The genomes are available in skani-test/2328. These genomes were classified as Alistipes ihumii (also the same set of genomes used in our skani paper; figure 1).

2. Performing all-to-all ANI comparisons

Now we will have to calculate ANI between all genomes. This is equivalent to constructing a pairwise similarity matrix. To do this, simply do

skani triangle skani-test/2328/* -t (threads) > skani_matrix.txt
skani triangle skani-test/2328/* -t (threads) --robust > robust_skani_matrix.txt

#optional if you have Mash installed
mash triangle skani-test/2328/* -p (threads) > mash_matrix.txt

#optional if you have FastANI installed
ls skani-test/2328/* > genome_list.txt
fastANI --rl genome_list.txt --ql genome_list.txt --matrix -o fastani -t (threads)

with the (threads) replaced by the number of threads you want to use for computing the ANI similarity matrix.

The output skani_matrix.txt is a lower-triangular phyllip matrix that we can process. With 20 threads, this took my workstation about ~4 seconds. Mash took about ~1 second. FastANI takes about ~200 seconds for me, so I would skip this commputation if you don't have enough computing resources.

The first line uses skani to construct an all-to-all ANI matrix. The second line usees the --robust option, which calculates the ANI by trimming off the bottom 90th and upper 10th quantile nucleotide identity estimates; we found this option gives slightly better clusterings, but it biases the ANI upwards.

3. Visualizing the clustered heatmap

We provide a helper script called clustermap_triangle.py for clustering lower-triangular similarity matrices that Mash and skani output. To obtain this script, either clone the skani repository or do

wget https://raw.githubusercontent.com/bluenote-1577/skani/main/scripts/clustermap_triangle.py

Make sure the python libraries outlined in the Requirements are installed, then specify one of the following commands to visualize the clustered ANI matrix

python clustermap_triangle.py skani_matrix.txt 3
python clustermap_triangle.py robust_skani_matrix.txt 3

#if the Mash ANI matrix was calculated
python clustermap_triangle.py mash_matrix.txt 3

#if the FastANI matrix was calculated
python clustermap_triangle fastani.matrix 3
#

The 3 argument limits the heatmap's minimum ANI to 100 - 3 = 97%. The bar on the top-left of the plot displays 100 - ANI.

To actually obtain clusters by setting, say, a 99% ANI threshold, look into the fcluster function from scipy, which takes a dendrogram (generated by the script) and outputs clusters. The clustermap_triangle.py script can be easily modified to do so, and can be extended for your own analysis.

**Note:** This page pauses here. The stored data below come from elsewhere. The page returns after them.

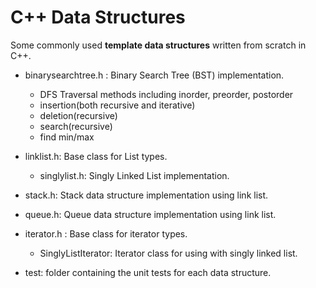 C++ Data Structures
=====================

Some commonly used **template data structures** written from scratch in C++.

* binarysearchtree.h : Binary Search Tree (BST) implementation.
	* DFS Traversal methods including inorder, preorder, postorder
	* insertion(both recursive and  iterative)
	* deletion(recursive)
	* search(recursive)
	* find min/max

* linklist.h: Base class for List types.
	* singlylist.h: Singly Linked List implementation. 

* stack.h: Stack data structure implementation using link list.

* queue.h: Queue data structure implementation using link list.

* iterator.h : Base class for iterator types.
	* SinglyListIterator: Iterator class for using with singly linked list.

* test: folder containing the unit tests for each data structure. 
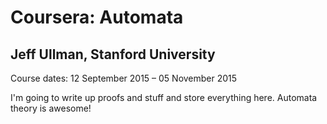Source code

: # Coursera: Automata
## Jeff Ullman, Stanford University
Course dates: 12 September 2015 – 05 November 2015

I'm going to write up proofs and stuff and store everything here. Automata theory is awesome!
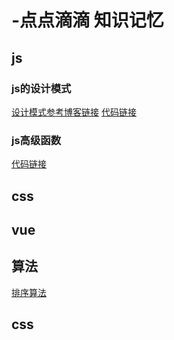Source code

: 
# -点点滴滴 知识记忆

## js

### js的设计模式
 [设计模式参考博客链接](https://www.cnblogs.com/xiaohuochai/p/8029196.html)
 [代码链接](https://github.com/MYNGUFD/-/tree/master/js/%E8%AE%BE%E8%AE%A1%E6%A8%A1%E5%BC%8F)
### js高级函数
 [代码链接](http://note.youdao.com/noteshare?id=54551d84eb165f01b9eb48aeed82ff91)

## css

## vue 

## 算法
[排序算法](https://github.com/MYNGUFD/-/tree/master/%E7%AE%97%E6%B3%95/%E6%8E%92%E5%BA%8F%E7%AE%97%E6%B3%95)

## css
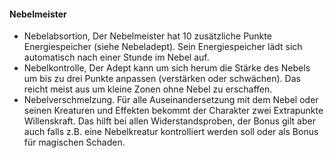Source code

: #### Nebelmeister

* Nebelabsortion, Der Nebelmeister hat 10 zusätzliche Punkte Energiespeicher (siehe Nebeladept). Sein Energiespeicher
lädt sich automatisch nach einer Stunde im Nebel auf.
* Nebelkontrolle, Der Adept kann um sich herum die Stärke des Nebels um bis zu drei Punkte anpassen (verstärken oder
schwächen). Das reicht meist aus um kleine Zonen ohne Nebel zu erschaffen.
* Nebelverschmelzung. Für alle Auseinandersetzung mit dem Nebel oder seinen Kreaturen und Effekten bekommt der
Charakter zwei Extrapunkte Willenskraft. Das hilft bei allen Widerstandsproben, der Bonus gilt aber auch falls z.B.
eine Nebelkreatur kontrolliert werden soll oder als Bonus für magischen Schaden.

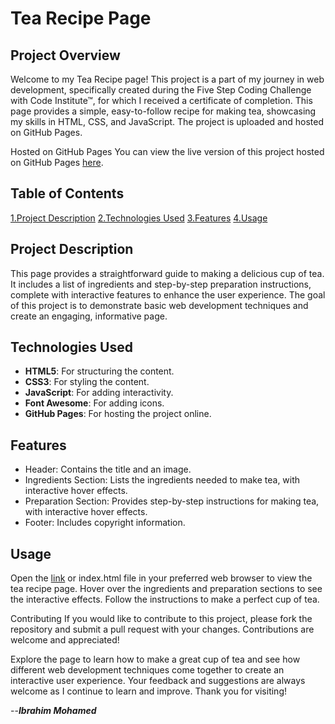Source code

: # Tea Recipe Page
## Project Overview
Welcome to my Tea Recipe page! This project is a part of my journey in web development, specifically created during the Five Step Coding Challenge with Code Institute™, for which I received a certificate of completion. This page provides a simple, easy-to-follow recipe for making tea, showcasing my skills in HTML, CSS, and JavaScript. The project is uploaded and hosted on GitHub Pages.

Hosted on GitHub Pages
You can view the live version of this project hosted on GitHub Pages [here](https://ibrahimakmohamed.github.io/Tea/).

## Table of Contents
[1.Project Description](#Project-Description)
[2.Technologies Used](#Technologies-Used)
[3.Features](#Features)
[4.Usage](#Usage)

## Project Description
This page provides a straightforward guide to making a delicious cup of tea. It includes a list of ingredients and step-by-step preparation instructions, complete with interactive features to enhance the user experience. The goal of this project is to demonstrate basic web development techniques and create an engaging, informative page.

## Technologies Used
- **HTML5**: For structuring the content.
- **CSS3**: For styling the content.
- **JavaScript**: For adding interactivity.
- **Font Awesome**: For adding icons.
- **GitHub Pages**: For hosting the project online.

## Features
- Header: Contains the title and an image.
- Ingredients Section: Lists the ingredients needed to make tea, with interactive hover effects.
- Preparation Section: Provides step-by-step instructions for making tea, with interactive hover effects.
- Footer: Includes copyright information.

## Usage
Open the [link](https://ibrahimakmohamed.github.io/Tea/) or index.html file in your preferred web browser to view the tea recipe page. Hover over the ingredients and preparation sections to see the interactive effects. Follow the instructions to make a perfect cup of tea.

Contributing
If you would like to contribute to this project, please fork the repository and submit a pull request with your changes. Contributions are welcome and appreciated!

Explore the page to learn how to make a great cup of tea and see how different web development techniques come together to create an interactive user experience. Your feedback and suggestions are always welcome as I continue to learn and improve. Thank you for visiting!

--***Ibrahim Mohamed***







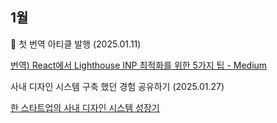 ## 1월

🎉 첫 번역 아티클 발행 (2025.01.11)

[번역) React에서 Lighthouse INP 최적화를 위한 5가지 팁 - Medium](https://medium.com/@sovely0616/%EB%B2%88%EC%97%AD-%EC%95%84%ED%8B%B0%ED%81%B4-react%EC%97%90%EC%84%9C-inp-%EC%B5%9C%EC%A0%81%ED%99%94%EB%A5%BC-%EC%9C%84%ED%95%9C-5%EA%B0%80%EC%A7%80-%ED%8C%81-e75a72e5aa47)

사내 디자인 시스템 구축 했던 경험 공유하기 (2025.01.27)

[한 스타트업의 사내 디자인 시스템 성장기](https://velog.io/@osohyun0224/%EC%8A%A4%ED%83%80%ED%8A%B8%EC%97%85%EC%9D%98-%EC%82%AC%EB%82%B4-%EB%94%94%EC%9E%90%EC%9D%B8-%EC%8B%9C%EC%8A%A4%ED%85%9C-%EC%84%B1%EC%9E%A5%EA%B8%B0)

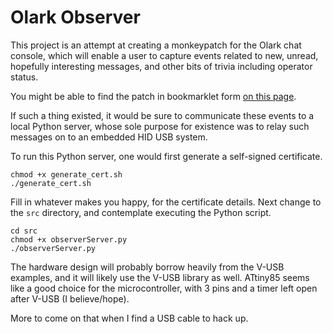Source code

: # Olark Observer

This project is an attempt at creating a monkeypatch for the Olark chat console, which will enable a user to capture events related to new, unread, hopefully interesting messages, and other bits of trivia including operator status.

You might be able to find the patch in bookmarklet form [on this page][bookmarklet]. 

If such a thing existed, it would be sure to communicate these events to a local Python server, whose sole purpose for existence was to relay such messages on to an embedded HID USB system.

To run this Python server, one would first generate a self-signed certificate.

    chmod +x generate_cert.sh
    ./generate_cert.sh

Fill in whatever makes you happy, for the certificate details. Next change to the `src` directory, and contemplate executing the Python script.

    cd src
    chmod +x observerServer.py
    ./observerServer.py

The hardware design will probably borrow heavily from the V-USB examples, and it will likely use the V-USB library as well. ATtiny85 seems like a good choice for the microcontroller, with 3 pins and a timer left open after V-USB (I believe/hope).

More to come on that when I find a USB cable to hack up.

[bookmarklet]: http://htmlpreview.github.io/?https://raw.githubusercontent.com/spacenate/olark-observer/master/bookmarklet.html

(Optional) 4. Discussion: FastANI vs Mash vs skani ANI matrices

If you also used Mash or FastANI to generate ANI matrices, you'll see that the clustering for Mash, skani, and FastANI are very different on this data set. The exact distance matrices are also shown in Fig. 1 of our paper.

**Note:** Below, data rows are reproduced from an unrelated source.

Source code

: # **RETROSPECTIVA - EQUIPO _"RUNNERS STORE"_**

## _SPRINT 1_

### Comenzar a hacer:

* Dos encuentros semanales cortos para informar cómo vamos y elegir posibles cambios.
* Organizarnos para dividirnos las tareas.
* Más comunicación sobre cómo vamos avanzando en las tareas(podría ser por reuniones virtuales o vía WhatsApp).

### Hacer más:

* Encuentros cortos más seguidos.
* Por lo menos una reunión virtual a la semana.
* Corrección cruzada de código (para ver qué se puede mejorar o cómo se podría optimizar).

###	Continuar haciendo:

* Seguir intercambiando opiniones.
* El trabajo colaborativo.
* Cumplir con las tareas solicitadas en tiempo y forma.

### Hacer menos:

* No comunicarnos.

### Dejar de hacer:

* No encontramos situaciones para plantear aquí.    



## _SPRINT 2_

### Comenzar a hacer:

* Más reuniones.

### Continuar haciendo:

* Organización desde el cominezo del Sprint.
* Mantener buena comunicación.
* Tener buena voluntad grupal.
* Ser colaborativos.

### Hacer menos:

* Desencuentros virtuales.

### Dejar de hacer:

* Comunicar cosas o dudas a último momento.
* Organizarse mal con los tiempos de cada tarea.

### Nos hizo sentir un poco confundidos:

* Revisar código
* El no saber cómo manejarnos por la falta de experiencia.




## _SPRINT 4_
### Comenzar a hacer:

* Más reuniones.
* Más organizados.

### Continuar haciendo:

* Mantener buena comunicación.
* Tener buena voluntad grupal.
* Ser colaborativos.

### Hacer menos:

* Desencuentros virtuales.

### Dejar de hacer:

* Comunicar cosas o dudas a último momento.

Why are the clusterings different?

Mash has issues with incompleteness

Mash's ANI estimation is contingent on genomes being complete. Mash's ANI estimation becomes more biased as the genomes become more incomplete. This fact has been noted by others before, and we also give a brief theoretical discussion in our paper. See the very good discussion by dRep on why Mash has issues with incomplete genomes.

FastANI has issues with low N50

It was noted FastANI's original paper that FastANI is most reliable when N50 > 10 kb. This turns out to be an important assumption.

In this data set, the median N50 is 20375 bp. There are plenty of MAGs with N50 < 10,000, and FastANI estimates that these MAGs have lower ANI comparisons than they actually do. On MAGs with higher N50, e.g. long-read assembled MAGs, FastANI seems to perform much better.

What is a good "true" clustering?

We argue in our paper that for high-ANI computations, ANIm (a mummer based ANI method), available in the pyani package seems to perform the best. This is because mummer is a relatively robust alignment method (for high ANI genomes) and is length agnostic. We showed that skani's clustering correlates much better with ANIm's in the paper, which is what we expect from the qualitative outputs. However, ANIm takes about ~400 times longer than skani to run.